[[ Dataset content, beginning ]]

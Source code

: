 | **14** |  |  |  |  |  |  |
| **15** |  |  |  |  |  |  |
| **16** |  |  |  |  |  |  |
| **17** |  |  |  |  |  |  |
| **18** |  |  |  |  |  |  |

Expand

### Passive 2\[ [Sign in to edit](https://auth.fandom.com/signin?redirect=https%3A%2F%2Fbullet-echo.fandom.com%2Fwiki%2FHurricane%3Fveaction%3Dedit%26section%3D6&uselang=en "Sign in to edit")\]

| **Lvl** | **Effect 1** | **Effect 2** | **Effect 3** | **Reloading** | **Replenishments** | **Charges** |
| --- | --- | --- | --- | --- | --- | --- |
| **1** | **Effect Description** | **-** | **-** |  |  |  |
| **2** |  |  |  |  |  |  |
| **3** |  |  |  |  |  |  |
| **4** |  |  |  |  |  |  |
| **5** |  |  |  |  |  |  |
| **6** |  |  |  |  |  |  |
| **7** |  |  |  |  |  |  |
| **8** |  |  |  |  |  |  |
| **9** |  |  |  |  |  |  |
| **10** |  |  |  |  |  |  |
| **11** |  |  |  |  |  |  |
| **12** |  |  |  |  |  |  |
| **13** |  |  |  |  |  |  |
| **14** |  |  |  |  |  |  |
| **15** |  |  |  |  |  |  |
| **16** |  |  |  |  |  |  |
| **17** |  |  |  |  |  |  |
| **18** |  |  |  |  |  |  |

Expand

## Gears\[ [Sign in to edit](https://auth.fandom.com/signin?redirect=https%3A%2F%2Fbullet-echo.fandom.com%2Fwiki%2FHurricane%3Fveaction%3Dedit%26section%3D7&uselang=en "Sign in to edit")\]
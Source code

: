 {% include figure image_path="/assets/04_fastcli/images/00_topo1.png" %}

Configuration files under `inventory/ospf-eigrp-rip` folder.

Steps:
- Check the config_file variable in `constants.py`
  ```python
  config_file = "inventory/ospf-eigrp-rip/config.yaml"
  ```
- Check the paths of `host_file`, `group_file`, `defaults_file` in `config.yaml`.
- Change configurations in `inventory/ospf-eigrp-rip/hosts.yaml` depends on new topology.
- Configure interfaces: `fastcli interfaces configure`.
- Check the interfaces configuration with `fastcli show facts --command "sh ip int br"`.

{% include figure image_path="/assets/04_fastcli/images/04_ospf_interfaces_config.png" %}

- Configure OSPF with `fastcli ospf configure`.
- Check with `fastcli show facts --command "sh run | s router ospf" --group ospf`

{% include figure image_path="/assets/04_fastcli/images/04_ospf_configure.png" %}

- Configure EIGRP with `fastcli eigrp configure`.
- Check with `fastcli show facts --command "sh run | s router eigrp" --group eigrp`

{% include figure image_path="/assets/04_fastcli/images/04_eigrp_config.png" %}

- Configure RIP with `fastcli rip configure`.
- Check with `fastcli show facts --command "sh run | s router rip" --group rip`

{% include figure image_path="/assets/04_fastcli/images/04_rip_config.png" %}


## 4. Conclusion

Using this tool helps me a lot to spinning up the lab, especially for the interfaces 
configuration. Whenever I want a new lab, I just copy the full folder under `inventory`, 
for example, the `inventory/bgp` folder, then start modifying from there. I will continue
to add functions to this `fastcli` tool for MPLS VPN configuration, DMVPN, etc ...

[[ Dataset content, end ]]

> Work instruction: Among the lines of the material, find those that hold the word "Check" and copy them.

> Expected answer:
- Check the config_file variable in `constants.py`
- Check the paths of `host_file`, `group_file`, `defaults_file` in `config.yaml`.
- Check the interfaces configuration with `fastcli show facts --command "sh ip int br"`.
- Check with `fastcli show facts --command "sh run | s router ospf" --group ospf`
- Check with `fastcli show facts --command "sh run | s router eigrp" --group eigrp`
- Check with `fastcli show facts --command "sh run | s router rip" --group rip`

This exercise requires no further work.